Deckers Brands’ shoes are everywhere, from runners hitting the pavement in Hokas to winter walks in Ugg boots. But now, the company’s stock just dropped 15% in one day. That’s because they warned investors growth is slowing for their two biggest brands. If you own Deckers stock, or invest in retail, this could affect your portfolio and even hint at bigger trends in consumer spending.

What’s Going On?

  • Tariffs: New U.S. tariffs are making it more expensive for Deckers to bring shoes into the country. The company expects these tariffs to cost them about $150 million this year.
  • Price Hikes: To cover those costs, Deckers is raising prices. But when things cost more, shoppers might think twice before buying a new pair of shoes.
  • Slowing Growth: Hoka’s growth is expected to slow to “low teens” percentages in 2026—down from a 24% jump last year. Ugg is also expected to grow slower, in the low to mid single digits, compared to 13% last year.
  • Stock Slide: Deckers’ shares have dropped over 55% this year, showing investors are worried about these changes.

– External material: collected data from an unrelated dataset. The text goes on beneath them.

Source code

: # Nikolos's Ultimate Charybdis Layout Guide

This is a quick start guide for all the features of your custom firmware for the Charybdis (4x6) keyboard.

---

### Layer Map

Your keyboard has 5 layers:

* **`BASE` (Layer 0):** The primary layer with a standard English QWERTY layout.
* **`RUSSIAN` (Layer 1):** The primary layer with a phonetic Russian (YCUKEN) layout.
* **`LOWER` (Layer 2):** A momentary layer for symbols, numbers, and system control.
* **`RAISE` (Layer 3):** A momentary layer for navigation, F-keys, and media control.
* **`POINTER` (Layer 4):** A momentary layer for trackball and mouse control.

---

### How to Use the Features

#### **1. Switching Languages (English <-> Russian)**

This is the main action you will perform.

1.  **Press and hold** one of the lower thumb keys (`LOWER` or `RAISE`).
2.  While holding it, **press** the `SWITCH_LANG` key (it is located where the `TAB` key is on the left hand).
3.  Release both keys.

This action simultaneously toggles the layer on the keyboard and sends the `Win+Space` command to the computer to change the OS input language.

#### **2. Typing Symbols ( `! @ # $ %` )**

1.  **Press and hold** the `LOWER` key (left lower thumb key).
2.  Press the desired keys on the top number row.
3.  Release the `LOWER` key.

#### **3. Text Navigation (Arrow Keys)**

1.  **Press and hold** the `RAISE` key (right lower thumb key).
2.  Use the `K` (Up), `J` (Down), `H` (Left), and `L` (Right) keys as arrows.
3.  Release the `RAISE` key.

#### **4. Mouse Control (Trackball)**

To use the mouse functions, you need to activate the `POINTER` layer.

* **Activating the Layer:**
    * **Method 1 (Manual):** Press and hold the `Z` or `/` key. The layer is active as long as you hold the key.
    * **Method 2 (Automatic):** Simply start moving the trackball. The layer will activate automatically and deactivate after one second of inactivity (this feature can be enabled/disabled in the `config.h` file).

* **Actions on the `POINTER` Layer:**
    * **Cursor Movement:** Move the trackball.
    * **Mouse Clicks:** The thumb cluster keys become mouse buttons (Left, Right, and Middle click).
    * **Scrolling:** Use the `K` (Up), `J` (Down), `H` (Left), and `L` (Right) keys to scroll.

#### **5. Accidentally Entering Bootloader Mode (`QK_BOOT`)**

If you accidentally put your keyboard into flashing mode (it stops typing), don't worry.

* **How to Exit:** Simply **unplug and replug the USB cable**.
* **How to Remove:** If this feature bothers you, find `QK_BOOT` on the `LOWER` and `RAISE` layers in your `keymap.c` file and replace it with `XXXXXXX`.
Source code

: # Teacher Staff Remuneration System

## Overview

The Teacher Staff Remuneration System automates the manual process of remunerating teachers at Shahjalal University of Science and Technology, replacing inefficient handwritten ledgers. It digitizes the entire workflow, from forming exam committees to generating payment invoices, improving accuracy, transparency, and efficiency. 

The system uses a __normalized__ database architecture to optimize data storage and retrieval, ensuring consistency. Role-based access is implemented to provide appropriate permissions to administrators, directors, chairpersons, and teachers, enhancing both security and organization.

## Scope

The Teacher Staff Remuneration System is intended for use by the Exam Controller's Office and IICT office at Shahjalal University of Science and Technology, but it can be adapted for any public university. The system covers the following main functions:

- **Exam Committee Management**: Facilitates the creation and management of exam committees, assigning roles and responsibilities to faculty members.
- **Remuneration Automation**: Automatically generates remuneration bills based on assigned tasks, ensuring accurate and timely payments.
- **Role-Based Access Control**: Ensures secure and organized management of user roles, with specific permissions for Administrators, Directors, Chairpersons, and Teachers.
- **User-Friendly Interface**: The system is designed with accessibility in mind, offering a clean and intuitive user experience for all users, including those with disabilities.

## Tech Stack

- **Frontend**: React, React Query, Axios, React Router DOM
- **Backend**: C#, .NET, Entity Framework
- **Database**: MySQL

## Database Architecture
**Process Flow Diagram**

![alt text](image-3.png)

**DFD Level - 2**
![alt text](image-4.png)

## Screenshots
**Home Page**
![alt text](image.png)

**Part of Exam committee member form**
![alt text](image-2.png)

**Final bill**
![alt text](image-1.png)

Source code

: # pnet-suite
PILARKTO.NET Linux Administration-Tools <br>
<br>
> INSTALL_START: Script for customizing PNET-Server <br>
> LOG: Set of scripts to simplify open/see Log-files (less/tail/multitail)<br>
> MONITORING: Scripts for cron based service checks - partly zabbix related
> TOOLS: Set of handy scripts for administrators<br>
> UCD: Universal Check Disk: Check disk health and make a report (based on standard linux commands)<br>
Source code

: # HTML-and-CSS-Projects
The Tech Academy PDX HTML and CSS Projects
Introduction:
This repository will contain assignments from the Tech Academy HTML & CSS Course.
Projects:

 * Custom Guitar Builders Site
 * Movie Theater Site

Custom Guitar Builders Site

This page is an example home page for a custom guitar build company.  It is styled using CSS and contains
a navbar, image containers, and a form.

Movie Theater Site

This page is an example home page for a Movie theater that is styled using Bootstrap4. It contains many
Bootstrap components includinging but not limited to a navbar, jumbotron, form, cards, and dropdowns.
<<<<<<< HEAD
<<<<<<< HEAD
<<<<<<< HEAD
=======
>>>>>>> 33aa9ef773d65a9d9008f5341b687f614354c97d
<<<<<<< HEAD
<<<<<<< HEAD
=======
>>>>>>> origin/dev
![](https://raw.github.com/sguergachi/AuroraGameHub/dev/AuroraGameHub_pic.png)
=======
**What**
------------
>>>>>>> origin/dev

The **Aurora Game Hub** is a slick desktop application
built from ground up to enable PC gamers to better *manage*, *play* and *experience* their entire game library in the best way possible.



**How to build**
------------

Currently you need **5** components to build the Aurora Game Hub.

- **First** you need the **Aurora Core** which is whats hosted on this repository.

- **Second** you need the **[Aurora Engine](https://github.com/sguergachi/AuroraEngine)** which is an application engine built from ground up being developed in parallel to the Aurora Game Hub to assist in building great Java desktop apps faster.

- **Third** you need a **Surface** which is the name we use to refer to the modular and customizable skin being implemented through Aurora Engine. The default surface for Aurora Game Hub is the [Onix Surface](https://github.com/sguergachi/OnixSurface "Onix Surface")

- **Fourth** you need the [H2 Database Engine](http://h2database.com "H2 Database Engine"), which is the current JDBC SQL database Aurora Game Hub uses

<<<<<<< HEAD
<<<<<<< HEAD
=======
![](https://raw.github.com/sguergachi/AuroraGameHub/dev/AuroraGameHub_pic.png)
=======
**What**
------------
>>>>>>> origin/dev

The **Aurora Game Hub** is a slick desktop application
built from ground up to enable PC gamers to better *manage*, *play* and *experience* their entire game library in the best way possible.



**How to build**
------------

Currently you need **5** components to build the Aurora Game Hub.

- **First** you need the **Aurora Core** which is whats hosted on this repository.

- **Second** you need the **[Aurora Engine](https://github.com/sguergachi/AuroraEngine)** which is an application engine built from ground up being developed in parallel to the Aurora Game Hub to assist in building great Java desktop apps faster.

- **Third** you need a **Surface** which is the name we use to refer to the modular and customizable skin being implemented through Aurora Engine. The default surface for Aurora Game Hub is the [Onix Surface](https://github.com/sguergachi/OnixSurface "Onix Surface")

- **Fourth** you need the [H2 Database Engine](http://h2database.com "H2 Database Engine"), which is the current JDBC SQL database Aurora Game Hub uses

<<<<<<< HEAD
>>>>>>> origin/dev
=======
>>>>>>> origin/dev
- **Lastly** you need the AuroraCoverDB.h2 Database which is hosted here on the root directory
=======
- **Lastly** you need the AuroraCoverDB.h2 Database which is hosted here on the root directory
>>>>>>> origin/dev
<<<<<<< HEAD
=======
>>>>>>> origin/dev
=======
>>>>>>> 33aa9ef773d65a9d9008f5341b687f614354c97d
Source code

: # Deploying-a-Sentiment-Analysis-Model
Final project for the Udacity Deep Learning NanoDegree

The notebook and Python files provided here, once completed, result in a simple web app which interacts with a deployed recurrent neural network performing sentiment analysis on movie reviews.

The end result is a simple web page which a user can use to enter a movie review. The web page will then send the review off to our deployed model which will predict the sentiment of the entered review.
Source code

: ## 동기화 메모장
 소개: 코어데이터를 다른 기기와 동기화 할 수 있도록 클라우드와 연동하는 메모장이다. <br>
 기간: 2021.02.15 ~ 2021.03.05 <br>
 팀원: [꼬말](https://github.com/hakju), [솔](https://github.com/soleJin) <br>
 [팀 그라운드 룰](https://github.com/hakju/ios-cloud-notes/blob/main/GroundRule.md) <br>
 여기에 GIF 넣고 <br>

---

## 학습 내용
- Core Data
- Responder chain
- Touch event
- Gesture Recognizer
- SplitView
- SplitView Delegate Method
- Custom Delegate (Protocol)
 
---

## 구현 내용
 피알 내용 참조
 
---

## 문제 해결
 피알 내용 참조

Bull Case: Reasons to Stay Positive

  • Brand Strength: Hoka and Ugg are still popular and leading in their markets. CEO Dave Powers says both brands have “brand heat” and strong core customers.
  • Market Share: Even with slower growth, Deckers is still gaining ground in the running shoe and boots market.
  • Long-term Confidence: Deckers’ leaders believe the company can handle these bumps and keep moving forward.

Bear Case: Reasons to Be Cautious

  • Tariff Trouble: $150 million in extra costs is a big deal, and Deckers can only offset about half with price hikes and deals with factories.
  • Consumer Squeeze: Shoppers are feeling the pinch from inflation and higher prices, so they may cut back on “fun” purchases like new shoes. According to the U.S. Bureau of Labor Statistics, consumer prices have risen nearly 20% since 2020, making every dollar count more.
  • Lowered Expectations: Deckers’ sales goal for 2026 is $5.35 billion, less than Wall Street expected. That makes some investors nervous about future profits.
  • Stock Volatility: A 55% drop in share price this year means the market is already worried about Deckers’ ability to bounce back.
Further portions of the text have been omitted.